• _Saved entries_
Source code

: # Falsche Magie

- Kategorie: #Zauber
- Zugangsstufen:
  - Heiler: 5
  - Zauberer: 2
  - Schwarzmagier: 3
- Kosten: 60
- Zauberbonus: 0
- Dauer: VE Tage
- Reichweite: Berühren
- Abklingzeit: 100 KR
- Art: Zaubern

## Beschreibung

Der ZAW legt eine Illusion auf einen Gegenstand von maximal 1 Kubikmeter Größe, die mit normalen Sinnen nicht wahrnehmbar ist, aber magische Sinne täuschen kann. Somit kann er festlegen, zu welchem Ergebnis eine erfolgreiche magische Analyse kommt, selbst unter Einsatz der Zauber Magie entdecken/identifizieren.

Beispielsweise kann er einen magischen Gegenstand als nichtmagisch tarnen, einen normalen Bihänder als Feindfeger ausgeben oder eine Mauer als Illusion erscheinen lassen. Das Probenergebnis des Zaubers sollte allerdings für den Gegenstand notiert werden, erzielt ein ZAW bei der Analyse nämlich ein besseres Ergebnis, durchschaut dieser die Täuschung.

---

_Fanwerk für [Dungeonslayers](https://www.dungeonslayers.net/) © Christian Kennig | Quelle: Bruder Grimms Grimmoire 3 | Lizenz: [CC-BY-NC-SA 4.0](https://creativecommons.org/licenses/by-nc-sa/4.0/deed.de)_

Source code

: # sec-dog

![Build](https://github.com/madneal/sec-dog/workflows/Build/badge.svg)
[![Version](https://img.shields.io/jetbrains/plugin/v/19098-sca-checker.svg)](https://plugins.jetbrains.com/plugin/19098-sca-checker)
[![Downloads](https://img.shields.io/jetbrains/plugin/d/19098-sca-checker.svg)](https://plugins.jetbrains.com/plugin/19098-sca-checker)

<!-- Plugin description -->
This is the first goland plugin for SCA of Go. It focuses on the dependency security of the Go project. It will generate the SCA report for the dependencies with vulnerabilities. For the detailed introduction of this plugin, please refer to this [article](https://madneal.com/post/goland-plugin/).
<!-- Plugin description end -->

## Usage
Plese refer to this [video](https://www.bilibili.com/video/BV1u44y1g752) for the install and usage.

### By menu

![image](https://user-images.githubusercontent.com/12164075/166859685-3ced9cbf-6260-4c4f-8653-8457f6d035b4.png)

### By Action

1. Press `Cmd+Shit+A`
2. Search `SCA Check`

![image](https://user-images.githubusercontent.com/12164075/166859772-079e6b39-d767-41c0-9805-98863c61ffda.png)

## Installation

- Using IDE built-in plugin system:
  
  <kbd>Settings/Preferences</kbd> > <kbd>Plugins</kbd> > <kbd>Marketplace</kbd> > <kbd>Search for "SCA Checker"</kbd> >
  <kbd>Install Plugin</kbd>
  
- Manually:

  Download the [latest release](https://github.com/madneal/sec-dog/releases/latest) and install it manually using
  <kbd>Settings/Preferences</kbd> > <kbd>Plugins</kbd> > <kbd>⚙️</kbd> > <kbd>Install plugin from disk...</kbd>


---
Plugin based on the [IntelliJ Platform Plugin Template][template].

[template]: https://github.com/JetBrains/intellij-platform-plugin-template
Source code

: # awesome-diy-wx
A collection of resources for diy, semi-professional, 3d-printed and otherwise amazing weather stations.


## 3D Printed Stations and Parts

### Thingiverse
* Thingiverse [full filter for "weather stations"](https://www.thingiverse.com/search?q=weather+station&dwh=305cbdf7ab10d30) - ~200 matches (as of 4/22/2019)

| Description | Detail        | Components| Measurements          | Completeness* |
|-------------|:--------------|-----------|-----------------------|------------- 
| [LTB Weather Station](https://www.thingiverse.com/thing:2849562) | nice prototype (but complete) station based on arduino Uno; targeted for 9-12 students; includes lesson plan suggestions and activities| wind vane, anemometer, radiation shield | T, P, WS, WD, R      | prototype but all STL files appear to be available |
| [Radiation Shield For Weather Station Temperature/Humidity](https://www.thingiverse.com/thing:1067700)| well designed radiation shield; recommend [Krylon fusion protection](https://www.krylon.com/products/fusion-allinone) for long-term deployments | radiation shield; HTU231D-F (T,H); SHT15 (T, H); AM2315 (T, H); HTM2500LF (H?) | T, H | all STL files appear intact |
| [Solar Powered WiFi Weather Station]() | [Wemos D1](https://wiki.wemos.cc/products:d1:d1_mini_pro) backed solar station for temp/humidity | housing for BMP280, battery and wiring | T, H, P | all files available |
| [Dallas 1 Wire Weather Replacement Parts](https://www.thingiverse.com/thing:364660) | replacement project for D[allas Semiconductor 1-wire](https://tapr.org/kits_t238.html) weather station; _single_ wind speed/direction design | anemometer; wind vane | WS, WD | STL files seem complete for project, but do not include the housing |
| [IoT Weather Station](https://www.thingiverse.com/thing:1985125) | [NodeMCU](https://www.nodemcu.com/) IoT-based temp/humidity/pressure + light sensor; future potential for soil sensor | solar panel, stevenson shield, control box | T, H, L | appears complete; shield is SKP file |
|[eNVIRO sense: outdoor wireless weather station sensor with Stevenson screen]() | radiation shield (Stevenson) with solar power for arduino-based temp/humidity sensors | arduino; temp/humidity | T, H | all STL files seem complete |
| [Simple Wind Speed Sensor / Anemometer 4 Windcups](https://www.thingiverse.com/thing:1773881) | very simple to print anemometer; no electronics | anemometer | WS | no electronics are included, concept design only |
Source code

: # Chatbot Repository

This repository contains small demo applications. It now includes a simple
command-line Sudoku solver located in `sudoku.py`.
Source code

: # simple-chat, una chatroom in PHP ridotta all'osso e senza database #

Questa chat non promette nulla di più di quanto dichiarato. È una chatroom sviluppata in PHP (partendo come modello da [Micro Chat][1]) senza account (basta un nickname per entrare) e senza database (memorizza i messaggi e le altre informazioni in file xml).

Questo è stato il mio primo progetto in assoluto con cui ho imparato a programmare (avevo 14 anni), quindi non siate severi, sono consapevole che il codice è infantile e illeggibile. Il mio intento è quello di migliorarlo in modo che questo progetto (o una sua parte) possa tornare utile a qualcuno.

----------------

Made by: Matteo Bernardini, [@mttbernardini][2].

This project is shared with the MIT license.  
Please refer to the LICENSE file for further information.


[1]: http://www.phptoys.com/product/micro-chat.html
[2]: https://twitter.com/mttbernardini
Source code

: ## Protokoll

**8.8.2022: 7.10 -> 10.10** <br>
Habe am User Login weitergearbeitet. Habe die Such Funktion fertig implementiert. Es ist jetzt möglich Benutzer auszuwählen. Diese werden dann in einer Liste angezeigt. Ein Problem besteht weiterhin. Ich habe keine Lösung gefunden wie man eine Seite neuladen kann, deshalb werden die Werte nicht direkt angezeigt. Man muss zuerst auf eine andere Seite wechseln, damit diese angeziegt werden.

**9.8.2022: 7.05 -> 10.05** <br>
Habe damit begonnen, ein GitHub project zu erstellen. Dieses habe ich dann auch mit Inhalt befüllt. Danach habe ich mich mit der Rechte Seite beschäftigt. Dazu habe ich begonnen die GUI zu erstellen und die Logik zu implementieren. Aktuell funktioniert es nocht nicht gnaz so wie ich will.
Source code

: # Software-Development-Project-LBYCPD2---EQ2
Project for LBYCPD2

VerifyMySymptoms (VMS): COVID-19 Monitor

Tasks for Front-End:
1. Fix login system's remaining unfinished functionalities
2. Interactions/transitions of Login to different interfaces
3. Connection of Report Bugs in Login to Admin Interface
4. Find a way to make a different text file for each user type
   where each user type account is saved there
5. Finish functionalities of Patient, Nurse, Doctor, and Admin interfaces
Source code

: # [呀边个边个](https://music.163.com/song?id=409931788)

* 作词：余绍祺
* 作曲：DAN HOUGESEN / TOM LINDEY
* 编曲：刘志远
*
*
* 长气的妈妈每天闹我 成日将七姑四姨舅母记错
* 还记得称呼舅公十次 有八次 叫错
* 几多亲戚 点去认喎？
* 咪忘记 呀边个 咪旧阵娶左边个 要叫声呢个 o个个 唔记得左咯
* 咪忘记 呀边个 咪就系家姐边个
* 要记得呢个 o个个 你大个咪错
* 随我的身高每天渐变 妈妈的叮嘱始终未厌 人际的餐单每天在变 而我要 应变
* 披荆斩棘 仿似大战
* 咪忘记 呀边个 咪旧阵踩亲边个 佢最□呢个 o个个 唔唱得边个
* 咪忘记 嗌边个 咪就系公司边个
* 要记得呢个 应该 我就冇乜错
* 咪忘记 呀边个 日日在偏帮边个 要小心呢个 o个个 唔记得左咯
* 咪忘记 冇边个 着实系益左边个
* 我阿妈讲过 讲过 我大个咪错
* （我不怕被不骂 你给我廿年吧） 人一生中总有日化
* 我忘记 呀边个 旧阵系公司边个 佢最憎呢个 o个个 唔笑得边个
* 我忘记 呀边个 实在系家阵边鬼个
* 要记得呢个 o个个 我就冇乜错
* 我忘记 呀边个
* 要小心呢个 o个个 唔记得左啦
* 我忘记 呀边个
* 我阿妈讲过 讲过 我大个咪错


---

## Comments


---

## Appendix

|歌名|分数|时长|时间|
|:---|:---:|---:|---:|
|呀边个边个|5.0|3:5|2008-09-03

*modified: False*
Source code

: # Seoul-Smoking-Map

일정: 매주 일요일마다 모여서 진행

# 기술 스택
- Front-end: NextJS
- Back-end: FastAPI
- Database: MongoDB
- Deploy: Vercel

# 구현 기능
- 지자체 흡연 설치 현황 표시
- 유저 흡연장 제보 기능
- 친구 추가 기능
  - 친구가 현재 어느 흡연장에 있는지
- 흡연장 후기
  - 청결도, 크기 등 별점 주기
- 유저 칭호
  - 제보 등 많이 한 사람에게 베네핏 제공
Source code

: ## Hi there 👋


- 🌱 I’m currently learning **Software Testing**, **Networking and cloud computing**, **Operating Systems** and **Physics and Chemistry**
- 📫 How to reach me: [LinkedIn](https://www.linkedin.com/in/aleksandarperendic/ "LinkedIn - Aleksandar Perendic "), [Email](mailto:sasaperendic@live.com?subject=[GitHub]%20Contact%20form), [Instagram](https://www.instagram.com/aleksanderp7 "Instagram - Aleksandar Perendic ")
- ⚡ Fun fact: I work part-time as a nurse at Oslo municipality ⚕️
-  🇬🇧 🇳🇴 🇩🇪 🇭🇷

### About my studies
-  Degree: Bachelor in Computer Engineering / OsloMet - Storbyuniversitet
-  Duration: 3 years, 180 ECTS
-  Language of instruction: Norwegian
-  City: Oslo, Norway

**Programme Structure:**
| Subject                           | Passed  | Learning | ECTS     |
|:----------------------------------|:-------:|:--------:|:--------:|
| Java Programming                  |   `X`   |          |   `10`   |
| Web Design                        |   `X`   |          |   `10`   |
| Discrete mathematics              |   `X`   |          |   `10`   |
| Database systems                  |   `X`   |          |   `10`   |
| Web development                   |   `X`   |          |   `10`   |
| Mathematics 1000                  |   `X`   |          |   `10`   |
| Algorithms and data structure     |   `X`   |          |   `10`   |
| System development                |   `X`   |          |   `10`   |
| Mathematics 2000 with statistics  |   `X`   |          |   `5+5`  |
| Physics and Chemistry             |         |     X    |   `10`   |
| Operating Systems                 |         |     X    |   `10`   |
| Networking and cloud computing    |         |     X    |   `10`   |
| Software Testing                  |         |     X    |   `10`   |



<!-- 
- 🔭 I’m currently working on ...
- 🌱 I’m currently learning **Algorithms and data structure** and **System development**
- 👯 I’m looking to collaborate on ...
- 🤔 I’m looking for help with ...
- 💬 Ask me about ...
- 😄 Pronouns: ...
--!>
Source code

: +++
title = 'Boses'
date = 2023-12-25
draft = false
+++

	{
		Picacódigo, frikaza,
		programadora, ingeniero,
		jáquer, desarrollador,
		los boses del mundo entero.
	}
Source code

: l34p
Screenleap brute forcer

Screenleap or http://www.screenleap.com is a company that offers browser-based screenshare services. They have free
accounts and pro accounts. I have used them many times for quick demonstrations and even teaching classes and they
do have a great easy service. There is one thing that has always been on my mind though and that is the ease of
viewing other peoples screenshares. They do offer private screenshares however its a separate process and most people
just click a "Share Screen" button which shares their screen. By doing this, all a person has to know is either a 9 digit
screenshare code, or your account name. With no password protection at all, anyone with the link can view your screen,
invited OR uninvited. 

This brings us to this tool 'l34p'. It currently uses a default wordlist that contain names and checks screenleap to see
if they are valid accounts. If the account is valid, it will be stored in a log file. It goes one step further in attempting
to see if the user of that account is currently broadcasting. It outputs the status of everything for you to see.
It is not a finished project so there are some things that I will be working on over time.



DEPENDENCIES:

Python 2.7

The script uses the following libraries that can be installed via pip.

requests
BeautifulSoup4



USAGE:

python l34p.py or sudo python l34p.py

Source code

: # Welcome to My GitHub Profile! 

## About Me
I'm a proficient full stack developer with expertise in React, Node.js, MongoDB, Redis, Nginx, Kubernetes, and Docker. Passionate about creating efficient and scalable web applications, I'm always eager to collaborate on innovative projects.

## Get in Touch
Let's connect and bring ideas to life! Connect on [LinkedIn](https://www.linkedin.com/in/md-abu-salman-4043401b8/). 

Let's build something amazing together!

• _What you need to do_
Write down, word for word, the lines above from the one containing "要小心呢个 o个个 唔记得左咯" through the one containing "- 🌱 I’m currently learning **Software", both ends included.

• _Response box_
* 咪忘记 呀边个 日日在偏帮边个 要小心呢个 o个个 唔记得左咯
* 咪忘记 冇边个 着实系益左边个
* 我阿妈讲过 讲过 我大个咪错
* （我不怕被不骂 你给我廿年吧） 人一生中总有日化
* 我忘记 呀边个 旧阵系公司边个 佢最憎呢个 o个个 唔笑得边个
* 我忘记 呀边个 实在系家阵边鬼个
* 要记得呢个 o个个 我就冇乜错
* 我忘记 呀边个
* 要小心呢个 o个个 唔记得左啦
* 我忘记 呀边个
* 我阿妈讲过 讲过 我大个咪错


---

## Comments


---

## Appendix

|歌名|分数|时长|时间|
|:---|:---:|---:|---:|
|呀边个边个|5.0|3:5|2008-09-03

*modified: False*
Source code

: # Seoul-Smoking-Map

일정: 매주 일요일마다 모여서 진행

# 기술 스택
- Front-end: NextJS
- Back-end: FastAPI
- Database: MongoDB
- Deploy: Vercel

# 구현 기능
- 지자체 흡연 설치 현황 표시
- 유저 흡연장 제보 기능
- 친구 추가 기능
  - 친구가 현재 어느 흡연장에 있는지
- 흡연장 후기
  - 청결도, 크기 등 별점 주기
- 유저 칭호
  - 제보 등 많이 한 사람에게 베네핏 제공
Source code

: ## Hi there 👋


- 🌱 I’m currently learning **Software Testing**, **Networking and cloud computing**, **Operating Systems** and **Physics and Chemistry**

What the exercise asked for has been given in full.